• [WORK REQUEST]
In the entries below, identify every line with the string "Weibull" and copy it.

(Collected data)
--- START ---

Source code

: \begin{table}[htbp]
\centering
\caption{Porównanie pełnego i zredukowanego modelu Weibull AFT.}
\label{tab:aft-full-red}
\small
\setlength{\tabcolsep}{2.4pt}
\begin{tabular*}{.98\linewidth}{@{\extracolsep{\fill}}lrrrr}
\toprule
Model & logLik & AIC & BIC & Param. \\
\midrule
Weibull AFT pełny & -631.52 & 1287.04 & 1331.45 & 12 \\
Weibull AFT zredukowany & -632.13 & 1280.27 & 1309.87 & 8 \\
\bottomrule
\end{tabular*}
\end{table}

--- END ---

• [YOUR SOLUTION]
\caption{Porównanie pełnego i zredukowanego modelu Weibull AFT.}
Weibull AFT pełny & -631.52 & 1287.04 & 1331.45 & 12 \\
Weibull AFT zredukowany & -632.13 & 1280.27 & 1309.87 & 8 \\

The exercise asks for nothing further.